[Data entries]
####################

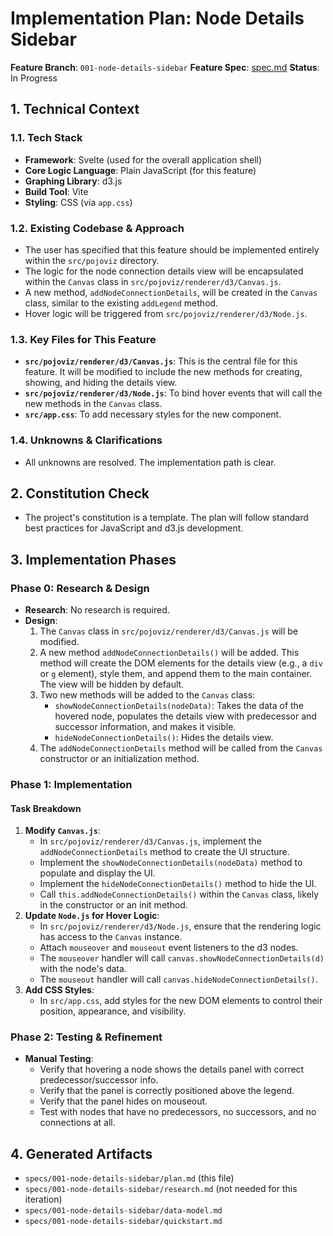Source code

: # Implementation Plan: Node Details Sidebar

**Feature Branch**: `001-node-details-sidebar`
**Feature Spec**: [spec.md](./spec.md)
**Status**: In Progress

## 1. Technical Context

### 1.1. Tech Stack
- **Framework**: Svelte (used for the overall application shell)
- **Core Logic Language**: Plain JavaScript (for this feature)
- **Graphing Library**: d3.js
- **Build Tool**: Vite
- **Styling**: CSS (via `app.css`)

### 1.2. Existing Codebase & Approach
- The user has specified that this feature should be implemented entirely within the `src/pojoviz` directory.
- The logic for the node connection details view will be encapsulated within the `Canvas` class in `src/pojoviz/renderer/d3/Canvas.js`.
- A new method, `addNodeConnectionDetails`, will be created in the `Canvas` class, similar to the existing `addLegend` method.
- Hover logic will be triggered from `src/pojoviz/renderer/d3/Node.js`.

### 1.3. Key Files for This Feature
- **`src/pojoviz/renderer/d3/Canvas.js`**: This is the central file for this feature. It will be modified to include the new methods for creating, showing, and hiding the details view.
- **`src/pojoviz/renderer/d3/Node.js`**: To bind hover events that will call the new methods in the `Canvas` class.
- **`src/app.css`**: To add necessary styles for the new component.

### 1.4. Unknowns & Clarifications
- All unknowns are resolved. The implementation path is clear.

## 2. Constitution Check

- The project's constitution is a template. The plan will follow standard best practices for JavaScript and d3.js development.

## 3. Implementation Phases

### Phase 0: Research & Design

- **Research**: No research is required.
- **Design**:
    1.  The `Canvas` class in `src/pojoviz/renderer/d3/Canvas.js` will be modified.
    2.  A new method `addNodeConnectionDetails()` will be added. This method will create the DOM elements for the details view (e.g., a `div` or `g` element), style them, and append them to the main container. The view will be hidden by default.
    3.  Two new methods will be added to the `Canvas` class:
        - `showNodeConnectionDetails(nodeData)`: Takes the data of the hovered node, populates the details view with predecessor and successor information, and makes it visible.
        - `hideNodeConnectionDetails()`: Hides the details view.
    4.  The `addNodeConnectionDetails` method will be called from the `Canvas` constructor or an initialization method.

### Phase 1: Implementation

#### Task Breakdown
1.  **Modify `Canvas.js`**:
    - In `src/pojoviz/renderer/d3/Canvas.js`, implement the `addNodeConnectionDetails` method to create the UI structure.
    - Implement the `showNodeConnectionDetails(nodeData)` method to populate and display the UI.
    - Implement the `hideNodeConnectionDetails()` method to hide the UI.
    - Call `this.addNodeConnectionDetails()` within the `Canvas` class, likely in the constructor or an init method.
2.  **Update `Node.js` for Hover Logic**:
    - In `src/pojoviz/renderer/d3/Node.js`, ensure that the rendering logic has access to the `Canvas` instance.
    - Attach `mouseover` and `mouseout` event listeners to the d3 nodes.
    - The `mouseover` handler will call `canvas.showNodeConnectionDetails(d)` with the node's data.
    - The `mouseout` handler will call `canvas.hideNodeConnectionDetails()`.
3.  **Add CSS Styles**:
    - In `src/app.css`, add styles for the new DOM elements to control their position, appearance, and visibility.

### Phase 2: Testing & Refinement

- **Manual Testing**:
    - Verify that hovering a node shows the details panel with correct predecessor/successor info.
    - Verify that the panel is correctly positioned above the legend.
    - Verify that the panel hides on mouseout.
    - Test with nodes that have no predecessors, no successors, and no connections at all.

## 4. Generated Artifacts

- `specs/001-node-details-sidebar/plan.md` (this file)
- `specs/001-node-details-sidebar/research.md` (not needed for this iteration)
- `specs/001-node-details-sidebar/data-model.md`
- `specs/001-node-details-sidebar/quickstart.md`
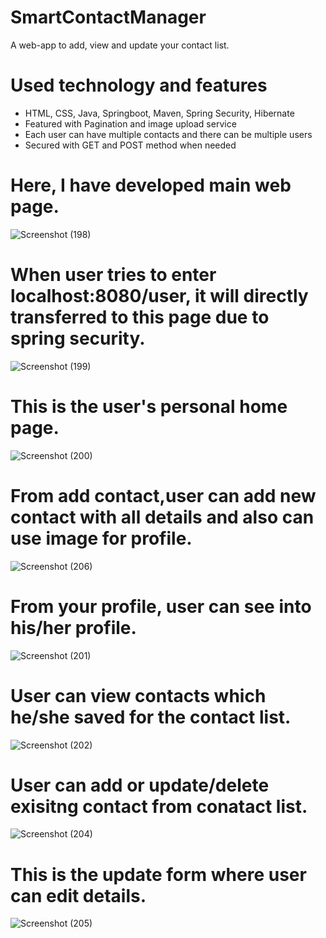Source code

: # SmartContactManager
A web-app to add, view and update your contact list. 

# Used technology and features
- HTML, CSS, Java, Springboot, Maven, Spring Security, Hibernate
- Featured with Pagination and image upload service
- Each user can have multiple contacts and there can be multiple users
- Secured with GET and POST method when needed

# Here, I have developed main web page. 
![Screenshot (198)](https://user-images.githubusercontent.com/56655031/201618708-889a3ba9-97e6-4995-96b0-2e186e374d84.png)

# When user tries to enter localhost:8080/user, it will directly transferred to this page due to spring security. 
![Screenshot (199)](https://user-images.githubusercontent.com/56655031/201619098-8971aae1-375d-48ce-ac22-35899b48913a.png)

# This is the user's personal home page. 
![Screenshot (200)](https://user-images.githubusercontent.com/56655031/201619283-b1236e0b-a7ca-4167-9068-ca6a50ba08ef.png)

# From add contact,user can add new contact with all details and also can use image for profile. 
![Screenshot (206)](https://user-images.githubusercontent.com/56655031/201620720-fe4bd707-56b7-4d56-bead-55e04f12a169.png)

# From your profile, user can see into his/her profile. 
![Screenshot (201)](https://user-images.githubusercontent.com/56655031/201619391-a81b11bb-5078-4837-8244-08d1739b44d3.png)

# User can view contacts which he/she saved for the contact list.
![Screenshot (202)](https://user-images.githubusercontent.com/56655031/201619567-4eeec8be-0d62-4115-a62d-7e0d0154ca3f.png)

# User can add or update/delete exisitng contact from conatact list. 
![Screenshot (204)](https://user-images.githubusercontent.com/56655031/201619853-3437b52f-8eb2-4dc0-a325-0422014811e4.png)

# This is the update form where user can edit details. 
![Screenshot (205)](https://user-images.githubusercontent.com/56655031/201619959-0369273f-a088-41f8-b276-0d71c477aeb0.png)
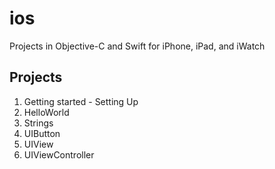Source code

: # ios
Projects in Objective-C and Swift for iPhone, iPad, and iWatch
## Projects
1. Getting started - Setting Up
2. HelloWorld
3. Strings
4. UIButton
5. UIView
6. UIViewController
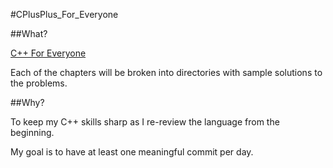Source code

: #CPlusPlus_For_Everyone

##What?

[C++ For Everyone](http://www.wiley.com/WileyCDA/WileyTitle/productCd-EHEP001707.html)

Each of the chapters will be broken into directories with sample solutions to the problems. 

##Why?

To keep my C++ skills sharp as I re-review the language from the beginning. 

My goal is to have at least one meaningful commit per day.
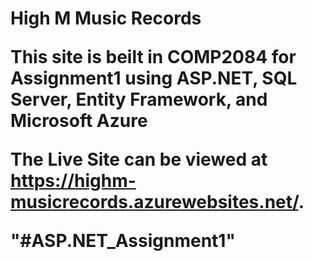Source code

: <h1>High M Music Records</h>

<p>This site is beilt in COMP2084 for Assignment1 using ASP.NET, SQL Server, Entity Framework, and Microsoft Azure</p>

<p>The Live Site can be viewed at <a href="https://highm-musicrecords.azurewebsites.net/">https://highm-musicrecords.azurewebsites.net/</a>.</p>"#ASP.NET_Assignment1"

####################

◆ WHAT IS EXPECTED: Only the lines above starting at the one containing "- The user has" and ending at the one containing "## 2. Constitution Check", both included, are to be returned, exactly as they read.

◆ TASK OUTPUT:
- The user has specified that this feature should be implemented entirely within the `src/pojoviz` directory.
- The logic for the node connection details view will be encapsulated within the `Canvas` class in `src/pojoviz/renderer/d3/Canvas.js`.
- A new method, `addNodeConnectionDetails`, will be created in the `Canvas` class, similar to the existing `addLegend` method.
- Hover logic will be triggered from `src/pojoviz/renderer/d3/Node.js`.

### 1.3. Key Files for This Feature
- **`src/pojoviz/renderer/d3/Canvas.js`**: This is the central file for this feature. It will be modified to include the new methods for creating, showing, and hiding the details view.
- **`src/pojoviz/renderer/d3/Node.js`**: To bind hover events that will call the new methods in the `Canvas` class.
- **`src/app.css`**: To add necessary styles for the new component.

### 1.4. Unknowns & Clarifications
- All unknowns are resolved. The implementation path is clear.

## 2. Constitution Check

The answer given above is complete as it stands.